Cary’s Heritage: World War I

Cary, NC – On the 100th anniversary year of when the United States declared war on Germany during World War I, three local ladies personally remember that war and shared their memories.

Esther Ivey

Ms. Ivey was born in 1890.

I remember during World War I, the trains were always going through Cary with soldiers. We went down to the corner to watch our boys go off to service. Then we always hung around to wave at them as they were going off. We rang the church bell daily for five minutes at 12 o’clock, and people were supposed to stop and pray during that five minutes, no matter where they were. That was for the service boys.

Elva Templeton

Ms. Templeton was born in 1898. Her father was Dr. James M. Templeton who was Cary’s country doctor from 1880 to 1932.

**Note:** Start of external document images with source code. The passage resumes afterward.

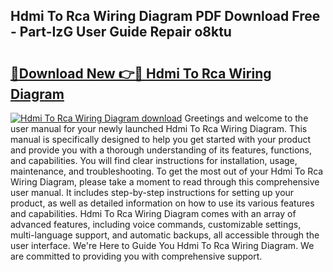 ## Hdmi To Rca Wiring Diagram PDF Download Free - Part-IzG User Guide Repair o8ktu

# <h2><a href="http://dfu6xa.blite.top/?on=Hdmi+To+Rca+Wiring+Diagram">🔗Download New 👉🔴 Hdmi To Rca Wiring Diagram</a></h2>

[![Hdmi To Rca Wiring Diagram download](https://i.imgur.com/lujVjoI.png)](http://dfu6xa.blite.top/?on=Hdmi+To+Rca+Wiring+Diagram)
Greetings and welcome to the user manual for your newly launched Hdmi To Rca Wiring Diagram. This manual is specifically designed to help you get started with your product and provide you with a thorough understanding of its features, functions, and capabilities. You will find clear instructions for installation, usage, maintenance, and troubleshooting. To get the most out of your Hdmi To Rca Wiring Diagram, please take a moment to read through this comprehensive user manual. It includes step-by-step instructions for setting up your product, as well as detailed information on how to use its various features and capabilities. Hdmi To Rca Wiring Diagram comes with an array of advanced features, including voice commands, customizable settings, multi-language support, and automatic backups, all accessible through the user interface. We're Here to Guide You Hdmi To Rca Wiring Diagram. We are committed to providing you with comprehensive support.
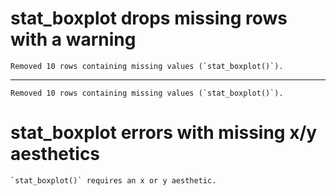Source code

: # stat_boxplot drops missing rows with a warning

    Removed 10 rows containing missing values (`stat_boxplot()`).

---

    Removed 10 rows containing missing values (`stat_boxplot()`).

# stat_boxplot errors with missing x/y aesthetics

    `stat_boxplot()` requires an x or y aesthetic.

When my father, Dr. Templeton, was in his sixties, he volunteered for service as an army doctor during World War I. He said that they offered him the job of being the captain, but he said he didn’t know enough about it, so he wouldn’t accept it.

When he got to camp, he found out he knew more than those who were captain. He served at Camp Oglethorpe in Georgia and Camp Severe in Florida. And then he examined soldiers in Durham, and I went with him to help out.

Ruby Merritt

Ms. Merritt was born in 1905.

I have counted up how many wars I lived through. I can barely remember World War I. It broke out when I was nine years old. My grandfather and grandmother came down from Virginia on the Chatham Wiggler train to visit us in Chapel Hill one summer during the war. They stayed maybe a month. My father always took the newspaper which was delivered when the mail came. As it was in the summer, my grandparents would be sitting on our back porch.

My father would bring the paper out to them when it came. The newspaper was the only way to learn the news about the war. There was no other way of knowing what was happening. My grandparents knew so many people in World War I, so they carefully read the paper, about the deaths and what had just happened in Europe, and they would sit there and cry. That really impressed me as a child and why I remember it so well. I also remember when they declared the armistice. Everybody in the whole community was ringing dinner bells. Everybody was so happy about it.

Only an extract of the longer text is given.